◆ WORK ITEM ◆
If a line below contains the string "crate", return that line.

___ MATERIAL SHOWN ___

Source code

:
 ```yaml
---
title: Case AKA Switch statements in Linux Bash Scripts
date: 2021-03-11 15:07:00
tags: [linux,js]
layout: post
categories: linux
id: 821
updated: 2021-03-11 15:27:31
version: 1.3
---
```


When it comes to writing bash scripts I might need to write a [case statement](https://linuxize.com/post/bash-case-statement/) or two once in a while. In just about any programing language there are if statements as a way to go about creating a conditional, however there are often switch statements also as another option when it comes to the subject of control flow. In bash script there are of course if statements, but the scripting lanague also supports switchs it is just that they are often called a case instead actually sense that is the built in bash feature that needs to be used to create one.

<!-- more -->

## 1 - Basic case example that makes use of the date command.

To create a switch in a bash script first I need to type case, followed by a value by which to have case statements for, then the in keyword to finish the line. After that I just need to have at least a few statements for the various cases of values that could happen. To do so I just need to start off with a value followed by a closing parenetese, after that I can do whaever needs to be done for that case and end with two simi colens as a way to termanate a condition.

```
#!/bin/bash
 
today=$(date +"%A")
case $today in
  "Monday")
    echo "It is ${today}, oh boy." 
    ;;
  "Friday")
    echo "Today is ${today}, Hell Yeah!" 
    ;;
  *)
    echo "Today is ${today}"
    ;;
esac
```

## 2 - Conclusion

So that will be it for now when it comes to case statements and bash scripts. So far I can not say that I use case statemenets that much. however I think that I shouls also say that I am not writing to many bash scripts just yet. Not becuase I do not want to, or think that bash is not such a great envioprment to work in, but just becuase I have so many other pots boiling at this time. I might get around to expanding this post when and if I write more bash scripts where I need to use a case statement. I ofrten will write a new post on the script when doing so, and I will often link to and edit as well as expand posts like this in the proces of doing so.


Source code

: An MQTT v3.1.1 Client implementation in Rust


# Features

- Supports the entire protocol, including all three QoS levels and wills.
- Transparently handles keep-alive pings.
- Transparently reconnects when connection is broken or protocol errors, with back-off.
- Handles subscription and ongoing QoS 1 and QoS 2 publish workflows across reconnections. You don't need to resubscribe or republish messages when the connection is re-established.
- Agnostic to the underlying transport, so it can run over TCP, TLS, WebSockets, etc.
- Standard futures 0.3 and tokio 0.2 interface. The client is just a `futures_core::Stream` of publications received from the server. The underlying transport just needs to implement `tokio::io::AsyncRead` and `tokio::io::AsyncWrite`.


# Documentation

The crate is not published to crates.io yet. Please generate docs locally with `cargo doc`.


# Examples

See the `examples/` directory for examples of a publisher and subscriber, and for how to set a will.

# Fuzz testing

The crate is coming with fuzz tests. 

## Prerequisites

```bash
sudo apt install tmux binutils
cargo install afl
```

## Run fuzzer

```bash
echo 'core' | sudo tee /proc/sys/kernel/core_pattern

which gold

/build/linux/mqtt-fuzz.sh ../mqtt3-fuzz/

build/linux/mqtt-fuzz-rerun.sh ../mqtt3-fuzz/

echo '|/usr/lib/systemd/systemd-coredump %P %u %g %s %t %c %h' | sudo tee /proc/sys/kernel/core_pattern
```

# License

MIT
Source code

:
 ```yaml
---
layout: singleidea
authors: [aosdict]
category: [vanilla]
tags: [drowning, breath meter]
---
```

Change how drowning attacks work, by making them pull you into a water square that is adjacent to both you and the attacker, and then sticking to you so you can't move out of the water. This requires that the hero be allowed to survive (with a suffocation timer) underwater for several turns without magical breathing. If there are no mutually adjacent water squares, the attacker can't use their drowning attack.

___

◆ ANSWER AREA ◆
The crate is not published to crates.io yet. Please generate docs locally with `cargo doc`.
The crate is coming with fuzz tests. 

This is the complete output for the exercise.